Check each line of the material below, and copy it if it holds the string "analysis".

★ ★ ★ ★ ★ ★ ★

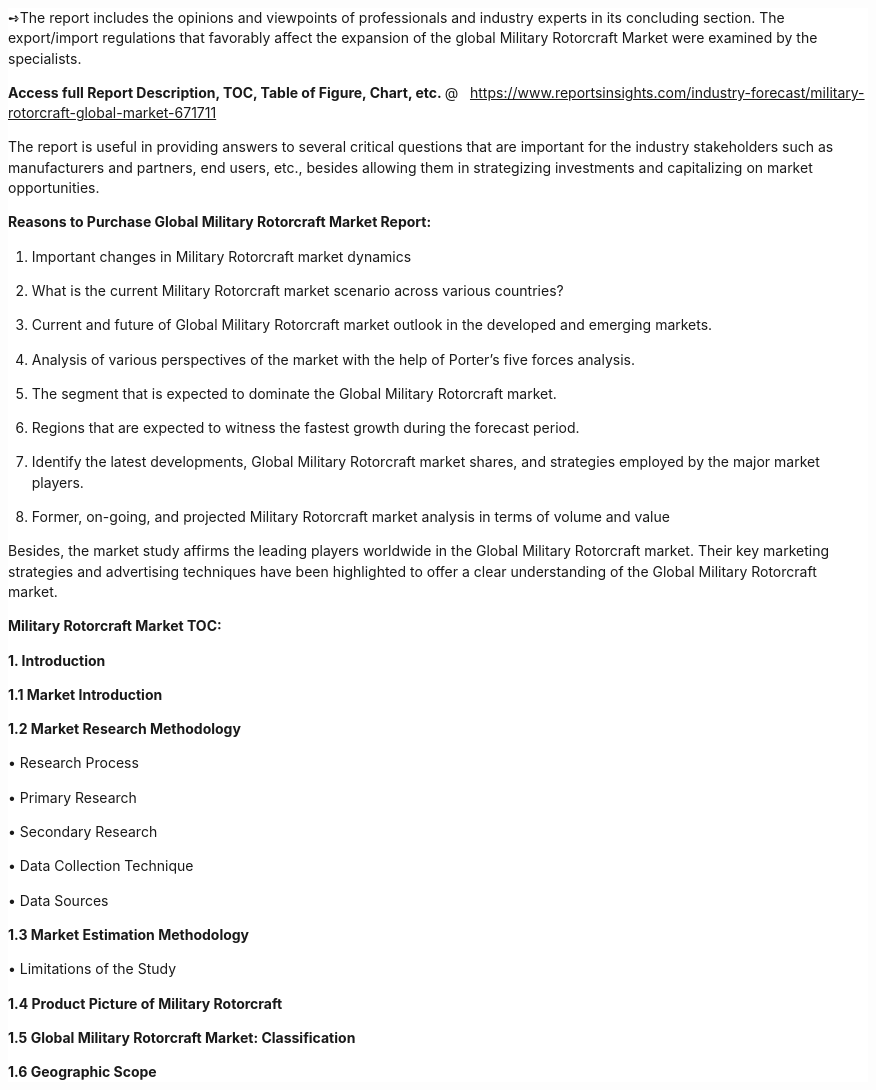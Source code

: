➺The report includes the opinions and viewpoints of professionals and industry experts in its concluding section. The export/import regulations that favorably affect the expansion of the global Military Rotorcraft Market were examined by the specialists.

<strong>Access full Report Description, TOC, Table of Figure, Chart, etc. </strong>@   <a href=https://www.reportsinsights.com/industry-forecast/military-rotorcraft-global-market-671711>https://www.reportsinsights.com/industry-forecast/military-rotorcraft-global-market-671711</a>

The report is useful in providing answers to several critical questions that are important for the industry stakeholders such as manufacturers and partners, end users, etc., besides allowing them in strategizing investments and capitalizing on market opportunities.

<strong>Reasons to Purchase Global Military Rotorcraft Market Report:</strong>

1. Important changes in Military Rotorcraft market dynamics

2. What is the current Military Rotorcraft market scenario across various countries?

3. Current and future of Global Military Rotorcraft market outlook in the developed and emerging markets.

4. Analysis of various perspectives of the market with the help of Porter’s five forces analysis.

5. The segment that is expected to dominate the Global Military Rotorcraft market.

6. Regions that are expected to witness the fastest growth during the forecast period.

7. Identify the latest developments, Global Military Rotorcraft market shares, and strategies employed by the major market players.

8. Former, on-going, and projected Military Rotorcraft market analysis in terms of volume and value

Besides, the market study affirms the leading players worldwide in the Global Military Rotorcraft market. Their key marketing strategies and advertising techniques have been highlighted to offer a clear understanding of the Global Military Rotorcraft market.

<strong>Military Rotorcraft Market TOC:</strong>

<strong>1. Introduction</strong>

<strong>1.1 Market Introduction</strong>

<strong>1.2 Market Research Methodology</strong>

• Research Process

• Primary Research

• Secondary Research

• Data Collection Technique

• Data Sources

<strong>1.3 Market Estimation Methodology</strong>

• Limitations of the Study

<strong>1.4 Product Picture of Military Rotorcraft</strong>

<strong>1.5 Global Military Rotorcraft Market: Classification</strong>

<strong>1.6 Geographic Scope</strong>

★ ★ ★ ★ ★ ★ ★

◆ **Solution to this problem**
4. Analysis of various perspectives of the market with the help of Porter’s five forces analysis.
8. Former, on-going, and projected Military Rotorcraft market analysis in terms of volume and value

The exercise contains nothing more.